A contrastare la retta ascensione umana verso l'unico fine, citava sovente i vizi de' quali l'uomo s'è fatto inconsciamente depositario a proprio ed altrui detrimento: quei vizi degenerano nella completa rovina, nello sconvolgimento dell'opera della creazione.
Il suo Credo.
Gli narravo qualche volta, nei momenti di sconforto, le tristissime vicissitudini della mia giovinezza, trascorsa fra i comodi e l'agiatezza a casa od in collegio, data poi in pasto ai faticosi lavori del mare.
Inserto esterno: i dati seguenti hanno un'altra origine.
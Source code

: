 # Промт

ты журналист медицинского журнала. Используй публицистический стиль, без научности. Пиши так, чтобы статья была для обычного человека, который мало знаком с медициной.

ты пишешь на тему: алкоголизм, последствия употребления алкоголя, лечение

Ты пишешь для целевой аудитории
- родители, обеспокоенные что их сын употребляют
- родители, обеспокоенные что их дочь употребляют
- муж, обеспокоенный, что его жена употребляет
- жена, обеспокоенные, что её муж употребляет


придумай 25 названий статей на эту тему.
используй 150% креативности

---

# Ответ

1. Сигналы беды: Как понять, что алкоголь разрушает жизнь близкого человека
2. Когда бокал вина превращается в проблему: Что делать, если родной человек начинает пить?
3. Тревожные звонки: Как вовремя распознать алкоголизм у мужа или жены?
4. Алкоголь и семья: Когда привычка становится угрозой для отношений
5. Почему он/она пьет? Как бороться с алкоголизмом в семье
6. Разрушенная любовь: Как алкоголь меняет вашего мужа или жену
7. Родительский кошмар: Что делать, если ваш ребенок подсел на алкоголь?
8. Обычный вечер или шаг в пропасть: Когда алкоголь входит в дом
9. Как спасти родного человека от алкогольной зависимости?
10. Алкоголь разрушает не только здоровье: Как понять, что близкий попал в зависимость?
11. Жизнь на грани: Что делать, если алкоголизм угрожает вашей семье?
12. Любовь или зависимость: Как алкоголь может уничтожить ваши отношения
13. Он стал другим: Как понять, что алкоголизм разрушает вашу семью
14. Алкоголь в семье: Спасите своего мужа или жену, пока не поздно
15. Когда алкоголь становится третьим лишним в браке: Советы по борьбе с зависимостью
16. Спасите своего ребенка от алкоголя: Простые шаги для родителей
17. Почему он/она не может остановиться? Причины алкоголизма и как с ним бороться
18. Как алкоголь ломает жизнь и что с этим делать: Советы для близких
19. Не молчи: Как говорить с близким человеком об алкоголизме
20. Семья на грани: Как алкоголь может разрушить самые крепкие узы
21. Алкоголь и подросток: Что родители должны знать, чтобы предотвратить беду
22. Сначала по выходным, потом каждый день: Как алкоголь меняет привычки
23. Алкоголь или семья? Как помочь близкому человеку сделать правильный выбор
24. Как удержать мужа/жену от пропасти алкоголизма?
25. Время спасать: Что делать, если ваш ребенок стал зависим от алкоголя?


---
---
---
Egli, nella sua paterna affabilità, mi traeva ad osservare il cielo stellato, l'immensità dell'orizzonte, suadendo l'anima stanca e desolata a trovar sollievo e più grande soddisfazione in quella parte di infinito estendentesi dinanzi al mio sguardo, e al dovere di sacrificio per la redenzione delle plebi.
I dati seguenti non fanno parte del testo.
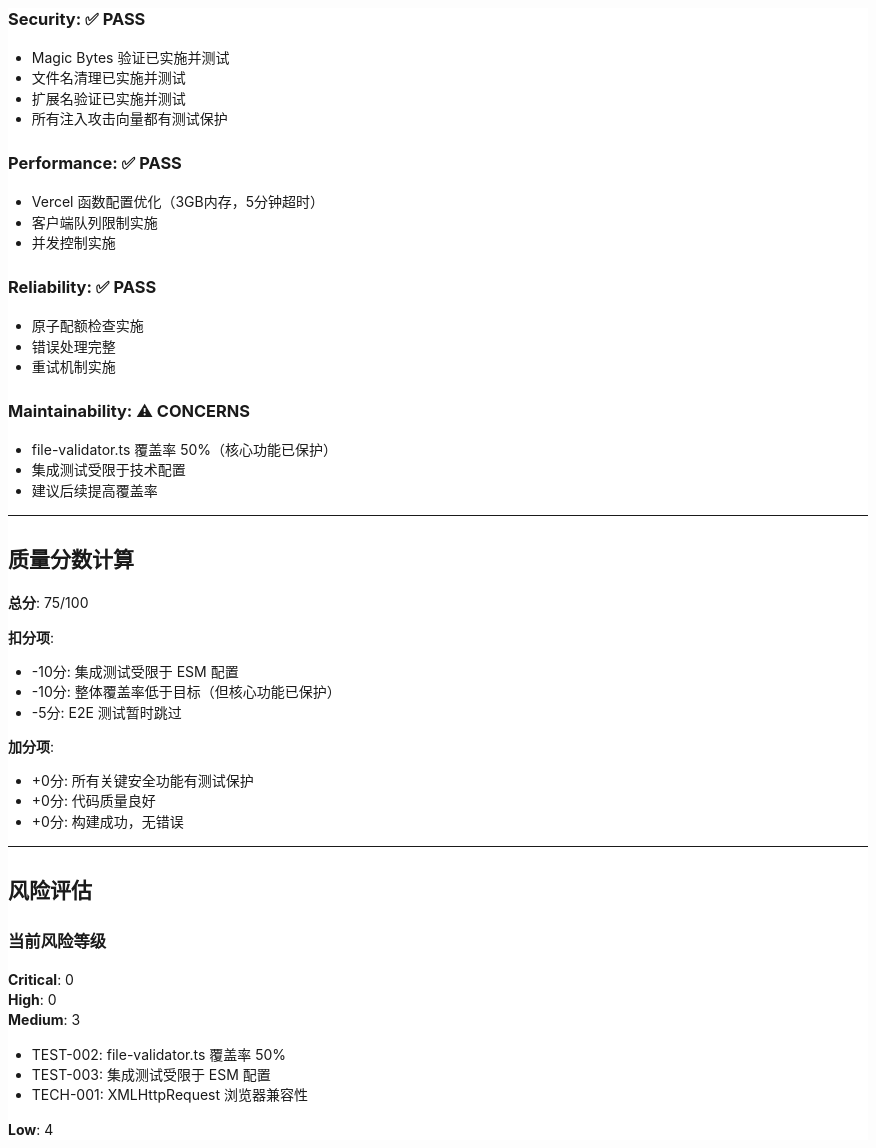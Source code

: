 ### Security: ✅ PASS
- Magic Bytes 验证已实施并测试
- 文件名清理已实施并测试
- 扩展名验证已实施并测试
- 所有注入攻击向量都有测试保护

### Performance: ✅ PASS
- Vercel 函数配置优化（3GB内存，5分钟超时）
- 客户端队列限制实施
- 并发控制实施

### Reliability: ✅ PASS
- 原子配额检查实施
- 错误处理完整
- 重试机制实施

### Maintainability: ⚠️ CONCERNS
- file-validator.ts 覆盖率 50%（核心功能已保护）
- 集成测试受限于技术配置
- 建议后续提高覆盖率

---

## 质量分数计算

**总分**: 75/100

**扣分项**:
- -10分: 集成测试受限于 ESM 配置
- -10分: 整体覆盖率低于目标（但核心功能已保护）
- -5分: E2E 测试暂时跳过

**加分项**:
- +0分: 所有关键安全功能有测试保护
- +0分: 代码质量良好
- +0分: 构建成功，无错误

---

## 风险评估

### 当前风险等级

**Critical**: 0  
**High**: 0  
**Medium**: 3
- TEST-002: file-validator.ts 覆盖率 50%
- TEST-003: 集成测试受限于 ESM 配置
- TECH-001: XMLHttpRequest 浏览器兼容性

**Low**: 4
«Nessuna cosa è più grande! esclamava. Lungo quella strada siamo chiamati a perfezionarci. Domani all'alba tutti que' astri scompariranno; l'orizzonte si annebbierà, si confonderà, si cancellerà ai nostri occhi.... In quel passaggio misterioso la nostra vita si trasfonde e senza avvedercene segue il moto avvolgente; illanguidisce, sparisce, non è più.... E di là non v'è niente, amico caro; abbilo per massima. Sorgeranno, la notte appresso, nel cielo dell'umanità, le tue opere buone: altrettante stelle che rischiareranno il cammino ai molti superstiti traviati.... Possa la loro voce alzarsi a benedire quelle stelle, ed i loro occhi possano trasfondersi in quell'orizzonte così come io penso, così come io desidero.